Raime: Tooth

Raime.

Tooth. Golpe seco, directo. Ambigüedad táctil, y una corpórea gama de grises. Imágenes que revelan desolados escenarios post-industriales corroídos por el olvido y el abandono. Precisión quirúrgica. Una nueva teoría del espacio.

El segundo disco de los ingleses Tom Halstead y Joe Andrews da para especular mucho y dejar aflorar las fantasías más imprevisibles. 'Tooth' (Blackest Ever Black, 2016) inocula el organismo, y te va dejando sigilosamente en un suave estado de trance. La música de Raime busca crear ambientes aislacionistas de acerada tensión, que parecen buscar sustento en el subconsciente más que en la de ser testigo de una realidad determinada. Son ocho canciones, y cada una de ellas tiene autonomía propia; el latir de cada una evoca narrativas de texturas serpenteantes y muy orgánicas, en un intento de maridar la electrónica de encaje industrial con el rock. Un triunfo en toda regla.

Portada de 'Tooth'
Portada de 'Tooth'

'Coax' abre sigilosa el disco pespunteando una onírica fantasía slow motion, y por cuyos silencios parece abrirse un abismo de desolación. Las cadencias oscuras continúan acolchando a unos punteos repetitivos de guitarra en 'Dead Heat' y en la fantástica 'Dialling in, falling out'  que certifican que existe aliento "humano" entre los escombros.

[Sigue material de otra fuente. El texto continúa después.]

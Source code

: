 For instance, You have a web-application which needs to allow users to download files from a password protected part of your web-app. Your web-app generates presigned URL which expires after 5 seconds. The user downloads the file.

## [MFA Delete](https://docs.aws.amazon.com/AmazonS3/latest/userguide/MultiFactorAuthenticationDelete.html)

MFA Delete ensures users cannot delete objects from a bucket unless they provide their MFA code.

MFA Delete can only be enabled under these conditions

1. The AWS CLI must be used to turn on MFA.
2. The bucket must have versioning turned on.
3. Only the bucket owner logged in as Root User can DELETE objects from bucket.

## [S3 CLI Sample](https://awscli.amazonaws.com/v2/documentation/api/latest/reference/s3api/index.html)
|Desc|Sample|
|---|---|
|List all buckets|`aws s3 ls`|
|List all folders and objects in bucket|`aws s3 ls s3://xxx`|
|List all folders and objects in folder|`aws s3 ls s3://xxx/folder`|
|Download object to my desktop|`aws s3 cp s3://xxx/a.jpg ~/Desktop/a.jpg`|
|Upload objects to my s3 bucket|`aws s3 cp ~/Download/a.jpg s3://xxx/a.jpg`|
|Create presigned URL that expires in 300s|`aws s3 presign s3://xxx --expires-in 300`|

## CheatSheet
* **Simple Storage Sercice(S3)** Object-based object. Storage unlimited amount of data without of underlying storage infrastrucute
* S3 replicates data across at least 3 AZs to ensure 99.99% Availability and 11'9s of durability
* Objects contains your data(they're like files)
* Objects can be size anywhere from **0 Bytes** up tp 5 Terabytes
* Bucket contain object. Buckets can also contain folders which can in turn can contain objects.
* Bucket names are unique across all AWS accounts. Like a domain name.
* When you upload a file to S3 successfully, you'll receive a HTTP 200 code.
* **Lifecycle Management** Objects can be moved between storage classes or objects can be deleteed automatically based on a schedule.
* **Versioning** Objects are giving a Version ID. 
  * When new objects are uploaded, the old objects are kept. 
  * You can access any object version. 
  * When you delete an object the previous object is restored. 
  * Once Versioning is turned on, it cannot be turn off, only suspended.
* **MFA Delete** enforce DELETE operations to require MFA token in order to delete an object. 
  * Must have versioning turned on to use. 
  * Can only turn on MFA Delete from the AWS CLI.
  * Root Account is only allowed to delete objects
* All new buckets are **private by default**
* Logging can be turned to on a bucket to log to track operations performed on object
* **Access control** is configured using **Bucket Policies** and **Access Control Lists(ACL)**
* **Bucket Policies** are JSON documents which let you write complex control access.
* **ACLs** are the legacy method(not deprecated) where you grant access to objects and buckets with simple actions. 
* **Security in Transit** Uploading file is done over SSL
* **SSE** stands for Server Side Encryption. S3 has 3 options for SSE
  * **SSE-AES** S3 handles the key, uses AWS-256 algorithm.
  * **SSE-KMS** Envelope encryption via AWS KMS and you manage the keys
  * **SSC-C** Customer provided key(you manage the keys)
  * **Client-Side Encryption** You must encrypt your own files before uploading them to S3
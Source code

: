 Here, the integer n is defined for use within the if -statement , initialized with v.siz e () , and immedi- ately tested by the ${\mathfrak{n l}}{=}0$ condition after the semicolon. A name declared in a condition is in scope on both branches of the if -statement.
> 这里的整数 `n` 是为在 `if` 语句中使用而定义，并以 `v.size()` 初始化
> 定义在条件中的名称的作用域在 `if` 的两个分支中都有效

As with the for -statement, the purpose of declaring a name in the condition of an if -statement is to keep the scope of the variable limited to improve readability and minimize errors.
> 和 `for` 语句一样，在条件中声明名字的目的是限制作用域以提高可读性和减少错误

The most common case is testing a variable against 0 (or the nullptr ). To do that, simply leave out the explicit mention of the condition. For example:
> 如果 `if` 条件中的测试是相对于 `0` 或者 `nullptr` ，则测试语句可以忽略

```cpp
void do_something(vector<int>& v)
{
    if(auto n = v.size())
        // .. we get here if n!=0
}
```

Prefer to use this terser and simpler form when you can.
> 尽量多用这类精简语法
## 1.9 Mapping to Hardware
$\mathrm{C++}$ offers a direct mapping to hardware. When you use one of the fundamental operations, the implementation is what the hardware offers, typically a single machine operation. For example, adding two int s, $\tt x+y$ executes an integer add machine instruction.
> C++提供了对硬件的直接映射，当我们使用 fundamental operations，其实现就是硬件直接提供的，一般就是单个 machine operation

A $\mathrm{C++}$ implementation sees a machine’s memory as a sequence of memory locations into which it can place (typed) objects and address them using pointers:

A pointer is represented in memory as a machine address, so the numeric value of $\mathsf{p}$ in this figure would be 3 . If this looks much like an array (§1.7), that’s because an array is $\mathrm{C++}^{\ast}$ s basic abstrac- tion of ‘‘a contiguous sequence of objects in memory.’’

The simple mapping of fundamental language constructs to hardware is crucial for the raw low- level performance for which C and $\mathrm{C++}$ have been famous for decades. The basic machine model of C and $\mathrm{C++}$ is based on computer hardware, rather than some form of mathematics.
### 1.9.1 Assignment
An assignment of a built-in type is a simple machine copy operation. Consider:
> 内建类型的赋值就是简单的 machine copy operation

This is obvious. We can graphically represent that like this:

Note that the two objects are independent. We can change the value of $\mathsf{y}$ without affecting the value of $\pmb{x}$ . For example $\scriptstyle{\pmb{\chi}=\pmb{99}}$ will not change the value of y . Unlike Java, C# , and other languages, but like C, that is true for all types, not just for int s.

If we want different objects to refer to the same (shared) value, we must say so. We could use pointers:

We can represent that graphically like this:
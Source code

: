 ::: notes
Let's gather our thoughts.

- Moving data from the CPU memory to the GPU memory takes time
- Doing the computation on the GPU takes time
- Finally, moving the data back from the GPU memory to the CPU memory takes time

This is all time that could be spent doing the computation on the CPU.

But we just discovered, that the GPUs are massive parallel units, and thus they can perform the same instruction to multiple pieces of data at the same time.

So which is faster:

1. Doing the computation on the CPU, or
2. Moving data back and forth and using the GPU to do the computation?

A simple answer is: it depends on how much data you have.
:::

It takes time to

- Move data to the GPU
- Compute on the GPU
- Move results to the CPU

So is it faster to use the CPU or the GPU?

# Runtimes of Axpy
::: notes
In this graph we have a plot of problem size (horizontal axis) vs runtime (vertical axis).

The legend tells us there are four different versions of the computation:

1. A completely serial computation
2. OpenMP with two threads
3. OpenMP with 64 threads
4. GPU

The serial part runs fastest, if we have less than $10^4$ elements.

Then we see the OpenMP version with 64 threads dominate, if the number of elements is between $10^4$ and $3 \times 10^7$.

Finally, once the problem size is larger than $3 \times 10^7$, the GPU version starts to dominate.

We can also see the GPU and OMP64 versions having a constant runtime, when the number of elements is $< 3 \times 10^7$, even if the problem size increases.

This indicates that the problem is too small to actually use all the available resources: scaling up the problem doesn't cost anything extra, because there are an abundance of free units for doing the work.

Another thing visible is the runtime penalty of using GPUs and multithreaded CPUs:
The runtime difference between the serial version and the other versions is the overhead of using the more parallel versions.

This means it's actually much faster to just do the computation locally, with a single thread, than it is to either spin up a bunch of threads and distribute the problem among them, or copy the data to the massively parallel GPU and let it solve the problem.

Raime parece que han conseguido lo imposible: materializar el vacío. Una coda final al silencio. La guitarra, (algo parecido a) un ladrido de un perro, y las resonancias dub delimitan espacios incorpóreos en 'Hold your line' en un cruce magistral entre el minimalismo expansivo de Slint, y el trote ciberpunk de Ike Yard (o cualquier otra reencarnación del gran Stuart Argabright), y en 'Front running' o 'Stammer'  entre la furia amortiguada y sus ecos opresivos, se entrevén esbozos de algo así como jungle o dubstep que servirían de colofón a la fiesta más triste del mundo.